When me and Mike – the art director for DiMarzio – began looking at what Steve was working on, we had to make cosmetic improvements to add to the beauty of the project, of what he was already doing. So sometimes you start with an experiment: [shows the prototype] This was one of the early experiments for the gravity storm pickup, which was on Vai’s Rosewood guitars. So, we are always experimenting with ideas that will help the artists. The idea is that I don’t want the guitar to stay the same, if that makes sense. So again, here is what we did with John Petrucci: we took the album art, which when we did this was with the drones that were on the cover of the album, and we made the guitar pickups. We have drones, and this is a brand-new technology. We actually cut the artwork into the cover, so literally it’s completely open.

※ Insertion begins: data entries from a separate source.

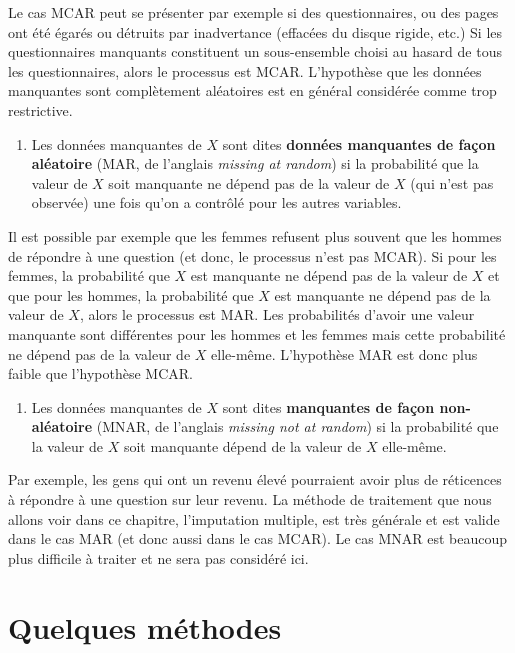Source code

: \documentclass[
  11pt,
  letterpaper,
]{book}
\providecommand{\tightlist}{%
  \setlength{\itemsep}{0pt}\setlength{\parskip}{0pt}}
\theoremstyle{definition}
\theoremstyle{definition}
\theoremstyle{definition}
\theoremstyle{remark}
\begin{document}
Le cas MCAR peut se présenter par exemple si des questionnaires, ou des pages ont été égarés ou détruits par inadvertance (effacées du disque rigide, etc.) Si les questionnaires manquants constituent un sous-ensemble choisi au hasard de tous les questionnaires, alors le processus est MCAR. L'hypothèse que les données manquantes sont complètement aléatoires est en général considérée comme trop restrictive.

\begin{enumerate}
\def\labelenumi{\arabic{enumi})}
\setcounter{enumi}{1}
\tightlist
\item
  Les données manquantes de \(X\) sont dites \textbf{données manquantes de façon aléatoire} (MAR, de l'anglais \emph{missing at random}) si la probabilité que la valeur de \(X\) soit manquante ne dépend pas de la valeur de \(X\) (qui n'est pas observée) une fois qu'on a contrôlé pour les autres variables.
\end{enumerate}

Il est possible par exemple que les femmes refusent plus souvent que les hommes de répondre à une question (et donc, le processus n'est pas MCAR). Si pour les femmes, la probabilité que \(X\) est manquante ne dépend pas de la valeur de \(X\) et que pour les hommes, la probabilité que \(X\) est manquante ne dépend pas de la valeur de \(X\), alors le processus est MAR. Les probabilités d'avoir une valeur manquante sont différentes pour les hommes et les femmes mais cette probabilité ne dépend pas de la valeur de \(X\) elle-même. L'hypothèse MAR est donc plus faible que l'hypothèse MCAR.

\begin{enumerate}
\def\labelenumi{\arabic{enumi})}
\setcounter{enumi}{2}
\tightlist
\item
  Les données manquantes de \(X\) sont dites \textbf{manquantes de façon non-aléatoire} (MNAR, de l'anglais \emph{missing not at random}) si la probabilité que la valeur de \(X\) soit manquante dépend de la valeur de \(X\) elle-même.
\end{enumerate}

Par exemple, les gens qui ont un revenu élevé pourraient avoir plus de réticences à répondre à une question sur leur revenu. La méthode de traitement que nous allons voir dans ce chapitre, l'imputation multiple, est très générale et est valide dans le cas MAR (et donc aussi dans le cas MCAR). Le cas MNAR est beaucoup plus difficile à traiter et ne sera pas considéré ici.

\hypertarget{quelques-muxe9thodes}{%
\section{Quelques méthodes}\label{quelques-muxe9thodes}}
\end{document}
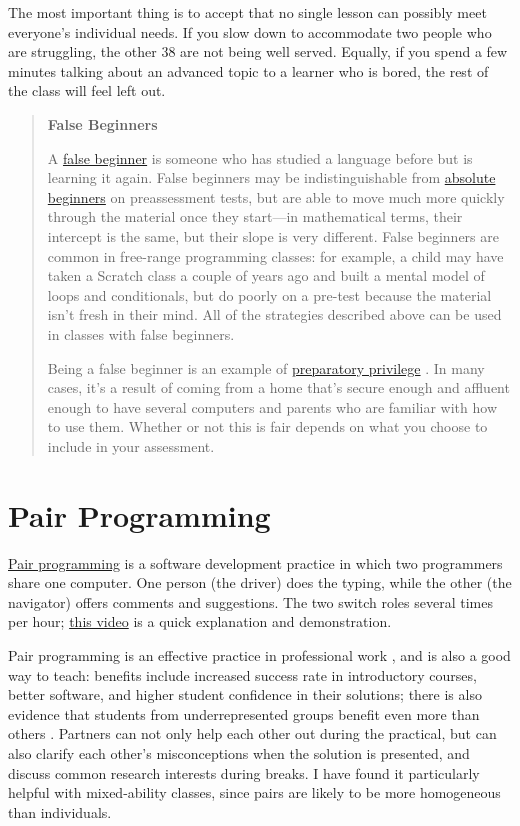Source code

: The most important thing is to accept that no single lesson can possibly
meet everyone's individual needs. If you slow down to accommodate two
people who are struggling, the other 38 are not being well served.
Equally, if you spend a few minutes talking about an advanced topic to a
learner who is bored, the rest of the class will feel left out.

\begin{quote}\setlength{\parindent}{0pt}
\textbf{False Beginners}

A \protect\hyperlink{g:false-beginner}{false beginner} is someone who has
studied a language before but is learning it again. False beginners
may be indistinguishable from
\protect\hyperlink{g:absolute-beginner}{absolute beginners} on preassessment
tests, but are able to move much more quickly through the material
once they start---in mathematical terms, their intercept is the same,
but their slope is very different. False beginners are common in
free-range programming classes: for example, a child may have taken a
Scratch class a couple of years ago and built a mental model of loops
and conditionals, but do poorly on a pre-test because the material
isn't fresh in their mind. All of the strategies described above can
be used in classes with false beginners.

Being a false beginner is an example of
\protect\hyperlink{g:preparatory-privilege}{preparatory privilege}
\cite{Marg2010}. In many cases, it's a result of coming from a home
that's secure enough and affluent enough to have several computers and
parents who are familiar with how to use them. Whether or not this is
fair depends on what you choose to include in your assessment.
\end{quote}

\section{Pair Programming}\label{s:classroom-pair}

\protect\hyperlink{g:pair-programming}{Pair programming} is a software development
practice in which two programmers share one computer. One person (the
driver) does the typing, while the other (the navigator) offers
comments and suggestions. The two switch roles several times per hour;
\href{https://www.youtube.com/watch?v=vgkahOzFH2Q}{this video} is a quick explanation and
demonstration.

Pair programming is an effective practice in professional work
\cite{Hann2009}, and is also a good way to teach: benefits include
increased success rate in introductory courses, better software, and
higher student confidence in their solutions; there is also evidence
that students from underrepresented groups benefit even more than
others
\cite{McDo2006,Hank2011,Port2013,Cele2018}.
Partners can not only help each other out during the practical, but
can also clarify each other's misconceptions when the solution is
presented, and discuss common research interests during breaks. I have
found it particularly helpful with mixed-ability classes, since pairs
are likely to be more homogeneous than individuals.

The idea is what do we do to make the show better? You have to go out there, you have to play, get a good sound, travel, we are – DiMarzio Company and me – the backup for how to make it better and easier. When you plug the guitar or bass in, you should sound good. Of course, you can go over to the EQ and do anything you want in the digital domain, but it’s one of the things I say about photography: If you want to take a photograph of a pretty girl, start with a pretty girl. And here in the studio I also take all of the still life photos for the company, we record, and we shoot all of the artists. Well, not all, but a lot of the artist photos happen here in the studio. I’ve designed speaker cables for HiFi and recording, interconnect cables, guitar cables. We also have a full 16-channel recording studio here, so you have Distressors, Shelford Channels from Rupert Neve, original API equipment, sixteen full channels of digital capture. So, I’m always experimenting with audio and video as well as photographs.

Larry di Marzio
Larry di Marzio

Thanks for showing all this. A lot of people see the success but not all of them think much of the perseverance, how many fails you need to make before you are successful. And you have described this perfectly in this memory about the Super Distortion in the part about those broken pickups Charlie gave you. You described that not everything was working; you had some thoughts about giving up when you didn’t have the result you wanted to achieve. The success is always visible, but not many people think about how many things fail in the meantime.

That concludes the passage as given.